[YOUR TASK]:
Every line of the records must be repeated exactly; pictures stay out.

(DATASET ENTRIES begins)

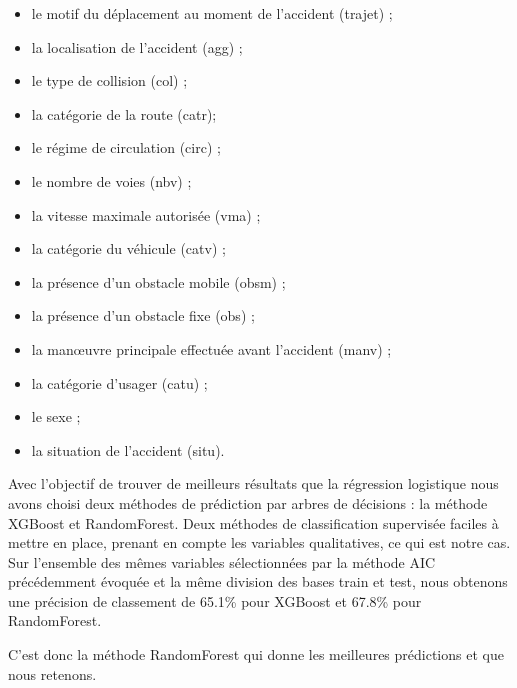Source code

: \documentclass[french,]{tp}
\providecommand{\tightlist}{%
  \setlength{\itemsep}{0pt}\setlength{\parskip}{0pt}}
\begin{document}
\begin{itemize}
\tightlist
\item
  le motif du déplacement au moment de l'accident (trajet) ;\\
\item
  la localisation de l'accident (agg) ;\\
\item
  le type de collision (col) ;\\
\item
  la catégorie de la route (catr);\\
\item
  le régime de circulation (circ) ;\\
\item
  le nombre de voies (nbv) ;\\
\item
  la vitesse maximale autorisée (vma) ;\\
\item
  la catégorie du véhicule (catv) ;\\
\item
  la présence d'un obstacle mobile (obsm) ;\\
\item
  la présence d'un obstacle fixe (obs) ;\\
\item
  la manœuvre principale effectuée avant l'accident (manv) ;\\
\item
  la catégorie d'usager (catu) ;\\
\item
  le sexe ;\\
\item
  la situation de l'accident (situ).
\end{itemize}

Avec l'objectif de trouver de meilleurs résultats que la régression logistique nous avons choisi deux méthodes de prédiction par arbres de décisions : la méthode XGBoost et RandomForest. Deux méthodes de classification supervisée faciles à mettre en place, prenant en compte les variables qualitatives, ce qui est notre cas. Sur l'ensemble des mêmes variables sélectionnées par la méthode AIC précédemment évoquée et la même division des bases train et test, nous obtenons une précision de classement de 65.1\% pour XGBoost et 67.8\% pour RandomForest.

C'est donc la méthode RandomForest qui donne les meilleures prédictions et que nous retenons.
\end{document}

(DATASET ENTRIES ends)

[SOLUTION TO THIS EXERCISE]:
Source code

: \documentclass[french,]{tp}
\providecommand{\tightlist}{%
  \setlength{\itemsep}{0pt}\setlength{\parskip}{0pt}}
\begin{document}
\begin{itemize}
\tightlist
\item
  le motif du déplacement au moment de l'accident (trajet) ;\\
\item
  la localisation de l'accident (agg) ;\\
\item
  le type de collision (col) ;\\
\item
  la catégorie de la route (catr);\\
\item
  le régime de circulation (circ) ;\\
\item
  le nombre de voies (nbv) ;\\
\item
  la vitesse maximale autorisée (vma) ;\\
\item
  la catégorie du véhicule (catv) ;\\
\item
  la présence d'un obstacle mobile (obsm) ;\\
\item
  la présence d'un obstacle fixe (obs) ;\\
\item
  la manœuvre principale effectuée avant l'accident (manv) ;\\
\item
  la catégorie d'usager (catu) ;\\
\item
  le sexe ;\\
\item
  la situation de l'accident (situ).
\end{itemize}

Avec l'objectif de trouver de meilleurs résultats que la régression logistique nous avons choisi deux méthodes de prédiction par arbres de décisions : la méthode XGBoost et RandomForest. Deux méthodes de classification supervisée faciles à mettre en place, prenant en compte les variables qualitatives, ce qui est notre cas. Sur l'ensemble des mêmes variables sélectionnées par la méthode AIC précédemment évoquée et la même division des bases train et test, nous obtenons une précision de classement de 65.1\% pour XGBoost et 67.8\% pour RandomForest.

C'est donc la méthode RandomForest qui donne les meilleures prédictions et que nous retenons.
\end{document}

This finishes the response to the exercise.